Tuesday, March 06, 2007

Back in London

I flew back from South Africa on Saturday night. I got to Johannesburg International Airport (or whatever they are calling it now, having changed the name about three times at great cost to the tax payer) early, so I could try and buy an upgrade with air miles. As a result I got to the gate really early (there were only three other people), and settled into my book.

A young fresh-faced girl, approximately 22, approached me looking worried, "Is this the gate for the plane to London?" I responded that it was indeed a gate with a plane going to London, and then we established that she was indeed flying Virgin too. Her face spread into a broad smile, and relieved she sat down next to be and began telling me her story. She was from an Afrikaans farming family and had never travelled in her life, "Not even to Zimbabwe," she gushed. She had studied beauty therapy, and was now heading off to London to do training, before going on to the United States where she would board and work on an ocean liner.

She was so excited, naive, and enthusiastic, and had all these wonderful things ahead of her: New friends to meet, new places and experiences to have, romances, broken hearts, smelly people on the underground to encounter, learning that you can actually walk from Piccadilly Circus to Covent Garden, that an A to Z is an essential, and to maintain that wonderful openess but to also develop a sense of self preservation etc.

There was so much information I wanted to give her - but then I thought about how I discovered all of these things for myself - sometimes the hard way, and how ultimately rewarding it all was. And the resultant feelings of independence, and gradually, almost imperceptibly, finding that you are growing up in the midst of all this discovery. I wished her the best of luck with everything that lay ahead of her. It made me smile, and strangely, a little bit sad too. I suppose she reminded me a lot of myself on that first plane journey that I made almost ten years ago.
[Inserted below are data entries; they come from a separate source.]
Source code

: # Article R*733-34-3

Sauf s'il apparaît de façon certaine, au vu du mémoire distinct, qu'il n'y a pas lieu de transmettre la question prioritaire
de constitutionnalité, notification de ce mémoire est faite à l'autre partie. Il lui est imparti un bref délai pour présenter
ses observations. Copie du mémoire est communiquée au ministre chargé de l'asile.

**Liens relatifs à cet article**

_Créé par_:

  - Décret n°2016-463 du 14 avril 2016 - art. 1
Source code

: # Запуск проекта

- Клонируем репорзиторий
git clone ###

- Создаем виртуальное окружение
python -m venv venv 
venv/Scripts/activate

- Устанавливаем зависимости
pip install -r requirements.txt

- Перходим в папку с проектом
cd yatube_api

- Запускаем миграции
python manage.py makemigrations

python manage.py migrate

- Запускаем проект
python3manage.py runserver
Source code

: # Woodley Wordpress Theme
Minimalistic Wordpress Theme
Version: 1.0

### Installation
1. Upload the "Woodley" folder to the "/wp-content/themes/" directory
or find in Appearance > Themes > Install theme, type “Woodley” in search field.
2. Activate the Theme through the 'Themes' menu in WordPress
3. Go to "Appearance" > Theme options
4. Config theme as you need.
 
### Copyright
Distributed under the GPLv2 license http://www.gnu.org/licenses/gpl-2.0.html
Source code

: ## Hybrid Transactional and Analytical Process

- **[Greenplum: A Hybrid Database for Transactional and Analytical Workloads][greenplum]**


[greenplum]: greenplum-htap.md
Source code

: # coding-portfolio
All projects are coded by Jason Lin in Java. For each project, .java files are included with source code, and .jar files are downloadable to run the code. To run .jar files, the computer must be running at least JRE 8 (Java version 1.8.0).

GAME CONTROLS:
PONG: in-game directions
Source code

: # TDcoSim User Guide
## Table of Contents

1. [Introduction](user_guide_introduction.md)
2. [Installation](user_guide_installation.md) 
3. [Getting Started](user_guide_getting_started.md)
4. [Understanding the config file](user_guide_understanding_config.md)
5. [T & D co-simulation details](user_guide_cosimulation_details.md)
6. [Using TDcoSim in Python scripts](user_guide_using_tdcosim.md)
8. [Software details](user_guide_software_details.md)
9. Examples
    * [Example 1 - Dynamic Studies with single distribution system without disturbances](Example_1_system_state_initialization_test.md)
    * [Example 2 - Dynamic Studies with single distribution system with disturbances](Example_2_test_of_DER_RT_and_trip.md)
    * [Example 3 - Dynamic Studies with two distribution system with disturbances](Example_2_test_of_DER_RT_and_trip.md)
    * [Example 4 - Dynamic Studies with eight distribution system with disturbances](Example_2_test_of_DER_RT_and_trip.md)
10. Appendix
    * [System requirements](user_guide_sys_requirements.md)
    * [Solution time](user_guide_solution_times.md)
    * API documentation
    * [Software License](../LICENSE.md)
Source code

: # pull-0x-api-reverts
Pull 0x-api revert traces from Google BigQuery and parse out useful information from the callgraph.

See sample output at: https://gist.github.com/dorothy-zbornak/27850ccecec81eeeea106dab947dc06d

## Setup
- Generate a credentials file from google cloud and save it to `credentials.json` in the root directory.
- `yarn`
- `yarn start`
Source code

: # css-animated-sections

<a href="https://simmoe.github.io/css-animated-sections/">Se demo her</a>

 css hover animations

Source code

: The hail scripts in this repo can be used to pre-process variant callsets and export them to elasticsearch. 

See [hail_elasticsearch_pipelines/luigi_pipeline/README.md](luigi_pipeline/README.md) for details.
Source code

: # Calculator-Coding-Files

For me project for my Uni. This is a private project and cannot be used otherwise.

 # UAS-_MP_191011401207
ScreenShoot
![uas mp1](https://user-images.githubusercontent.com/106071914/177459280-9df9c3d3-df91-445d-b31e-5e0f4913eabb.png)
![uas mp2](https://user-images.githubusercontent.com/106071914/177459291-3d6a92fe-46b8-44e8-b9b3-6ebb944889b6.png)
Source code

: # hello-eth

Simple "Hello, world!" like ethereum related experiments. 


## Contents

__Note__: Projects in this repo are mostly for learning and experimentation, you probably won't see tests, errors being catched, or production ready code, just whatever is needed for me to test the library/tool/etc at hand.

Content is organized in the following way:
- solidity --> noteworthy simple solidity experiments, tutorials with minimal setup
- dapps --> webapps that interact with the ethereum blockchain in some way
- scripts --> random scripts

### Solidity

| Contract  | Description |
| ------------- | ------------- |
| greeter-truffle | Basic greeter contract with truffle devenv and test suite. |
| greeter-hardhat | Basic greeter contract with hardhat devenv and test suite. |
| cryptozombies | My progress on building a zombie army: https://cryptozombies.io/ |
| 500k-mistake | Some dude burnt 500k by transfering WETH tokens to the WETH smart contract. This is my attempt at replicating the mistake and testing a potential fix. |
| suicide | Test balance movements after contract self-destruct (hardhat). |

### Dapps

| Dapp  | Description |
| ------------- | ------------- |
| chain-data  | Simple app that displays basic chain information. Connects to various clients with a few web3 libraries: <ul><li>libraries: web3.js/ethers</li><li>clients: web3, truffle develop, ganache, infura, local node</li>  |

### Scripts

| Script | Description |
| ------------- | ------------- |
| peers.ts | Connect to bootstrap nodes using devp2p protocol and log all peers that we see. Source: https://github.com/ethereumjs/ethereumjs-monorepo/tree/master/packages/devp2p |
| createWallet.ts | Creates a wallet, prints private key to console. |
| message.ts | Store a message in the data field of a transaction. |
Gradually more and more people arrived, and eventually the entrance to the gate was mobbed with individuals really eager to settle into a confined space for nearly 11 hours an hour earlier - something I've never understood. I sat back and let everyone else board first, which gave me an opportunity to take a good look at my fellow passengers. I noted eight people in wheelchairs (some of whom I think weren't handicapped per say but elderly), five people with distinctive limps - one of which was a young girl who was barefoot (both feet), and had a large tattoo on what looked like the painful foot. I wondered if perhaps the tattoo was a new installment and the cause of the limp.

There was also a stern-looking Germanic couple who wore matching red Emirates shirts, the woman accessorising hers with a matching pair of red trainers. As we were flying Virgin I wondered if they were making some sort of statement, or if perhaps they were just one of those weird heterosexual couples who like to dress alike, and all their other ensembles were dirty - the cowboy ones perhaps?

On the Heathrow Express on Sunday morning, London, enveloped by thick grey clouds, resembled something out of a second world war film - bleak and depressing. It was only when I arrived at Paddington and sweatily fell into a cab with my plastic wrapped suitcase (something Virgin South Africa are insisting on now?), that things started to regain colour again. No matter how awful the weather is, the architecture in central London never fails to cheer me up - it has such great character and beauty. Then there's the disturbing yet strangely reassuring fact that nearly every black cab driver maintains three impenetrable opinions: 1. Ken Livingston is a bastard, 2. Tony Blair has lost the plot, and 3. Britain lets in far too many foreigners.

I've learnt there's no use arguing with them on any of these points, and the best thing is to try and change the subject (tough but not impossible), or pretending as though you are very tired and just want to sit quietly and watch the sites go by. The latter usually means they return their attentions to the radio show they were listening to - usually a call-in one with people discussing just what a bastard Ken Livingston is, the fact that Tony Blair has lost the plot, and how Britain is letting in far too many foreigners.

It's good to be back.


Theo said...

Who is Ken Livingston and why is he apparently widely disparaged as a bastard?

letters from london said...

Ken Livingston is the major of London.

People dislike the guy for various reasons - including some anti-semitic remarks he has made and a story about him physically abusing his pregnant partner.

I think in the case of the cabbies it's that his new transport rules and regulations, including things like the introduction of bendy busses, make their life difficult on the roads. Also, even though it's to reduce congestion in central London, the new £8 a day charge (to drive your car into this area), hasn't really seemed to solve the problem.